# Application impossible à enlever



## Lenny Nero (30 Juin 2013)

Salut Everybody 

j'ai une application qui apparait sur Itunes (dans l'onglet Apps) lorsque mon iphone est connecté à l'ordi applications que je n'ai jamais téléchargé 
lorsque j'essaye de l'installer, pour pouvoir l'enlever par la suite, l'opération est impossible 

l'application est inconnue, il s'agit d'une application "CulTOUR of KOREA", on peut n'i l'installer ni la supprimer mais elle apparait dans itunes quand même


quelqu'un a déjà eu ce problème 
comment la supprimer de l'écran 


merci à vous pour votre aide


----------



## pascalformac (30 Juin 2013)

elle est listée sur le store

Attention  à un detail
si tu synchronises le iphone
une suppression iphone est temporaire
à chaque synchro elle se reinstalle

il faut la supprimer via le ou LES ordis ( tu en indiques 2, ou 2 OS ce qui est pareil)  entre 2 synchros


----------



## Lenny Nero (30 Juin 2013)

mais lorsque je suis sur itunes et sans que l'iphone soit connecté, l'application n'apparait pas


----------



## pascalformac (30 Juin 2013)

quel itunes ? mac ou pc?
les seules indications  que tu donnes sont floues voire incoherentes
 tu parles de  macbook windows XP
( si c'est itunes pc , c'est sans moi)
si c'est itunes mac on verra

Normalement si on synchronise faut zigouiller via itunes
Si ca n'apparait pas c'est
soit que cette appli est officiellement zigouillée

soit que l'appli est mal codée
 ( pour le zigouillage iphone et itunes de ton OS inconnu)
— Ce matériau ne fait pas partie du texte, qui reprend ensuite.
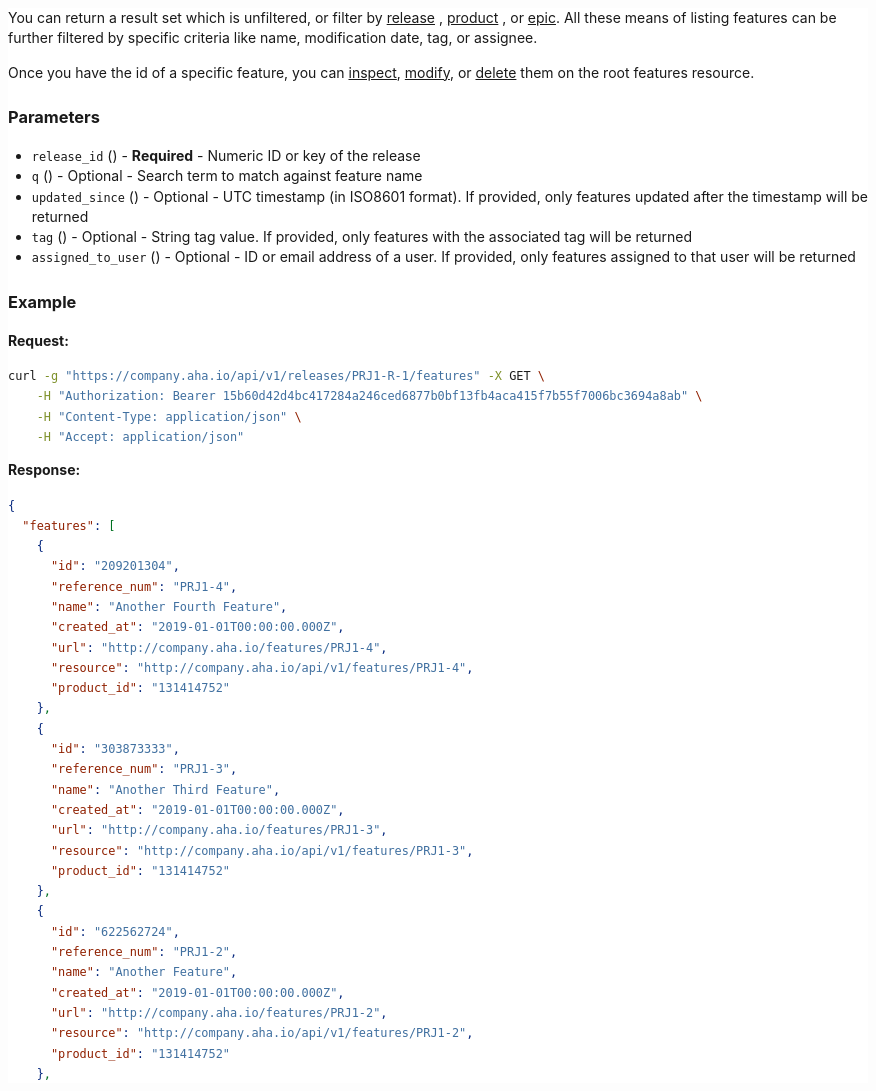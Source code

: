 You can return a result set which is unfiltered, or filter by
[release](/api/resources/features/list_features_in_a_release)
, [product](/api/resources/features/list_features_in_a_product)
, or [epic](/api/resources/features/list_features_in_an_epic).
All these means of listing features can be further filtered by specific criteria like name, modification date, tag, or assignee.

Once you have the id of a specific feature, you can
[inspect](/api/resources/features/get_a_specific_feature),
[modify](/api/resources/features/update_a_feature),
or
[delete](/api/resources/features/delete_a_feature)
them on the root features resource.


### Parameters
- `release_id` () - **Required** - Numeric ID or key of the release
- `q` () - Optional - Search term to match against feature name
- `updated_since` () - Optional - UTC timestamp (in ISO8601 format). If provided, only features updated after the timestamp will be returned
- `tag` () - Optional - String tag value. If provided, only features with the associated tag will be returned
- `assigned_to_user` () - Optional - ID or email address of a user. If provided, only features assigned to that user will be returned

### Example
**Request:**
```bash
curl -g "https://company.aha.io/api/v1/releases/PRJ1-R-1/features" -X GET \
	-H "Authorization: Bearer 15b60d42d4bc417284a246ced6877b0bf13fb4aca415f7b55f7006bc3694a8ab" \
	-H "Content-Type: application/json" \
	-H "Accept: application/json"
```

**Response:**
```json
{
  "features": [
    {
      "id": "209201304",
      "reference_num": "PRJ1-4",
      "name": "Another Fourth Feature",
      "created_at": "2019-01-01T00:00:00.000Z",
      "url": "http://company.aha.io/features/PRJ1-4",
      "resource": "http://company.aha.io/api/v1/features/PRJ1-4",
      "product_id": "131414752"
    },
    {
      "id": "303873333",
      "reference_num": "PRJ1-3",
      "name": "Another Third Feature",
      "created_at": "2019-01-01T00:00:00.000Z",
      "url": "http://company.aha.io/features/PRJ1-3",
      "resource": "http://company.aha.io/api/v1/features/PRJ1-3",
      "product_id": "131414752"
    },
    {
      "id": "622562724",
      "reference_num": "PRJ1-2",
      "name": "Another Feature",
      "created_at": "2019-01-01T00:00:00.000Z",
      "url": "http://company.aha.io/features/PRJ1-2",
      "resource": "http://company.aha.io/api/v1/features/PRJ1-2",
      "product_id": "131414752"
    },
```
soit volontairement mal codée

-et ce qui est TRES etrange c'est qu'une recherche google donne très peu de resultats pour cette app
Pourtant en theorie dans le store depuis des mois


----------



## Lenny Nero (7 Juillet 2013)

itunes sur macbook pro
je n'ai pas de pc


----------



## pascalformac (7 Juillet 2013)

il y a ecrit windows XP dans tes infos
peut etre par erreur au moment de l'inscription forum


----------



## Lenny Nero (9 Juillet 2013)

je vais modifier ça 
et sinon, j'ai réussi à supprimer cette application 
à vrai dire je ne sais pas comment elle s'est installée


----------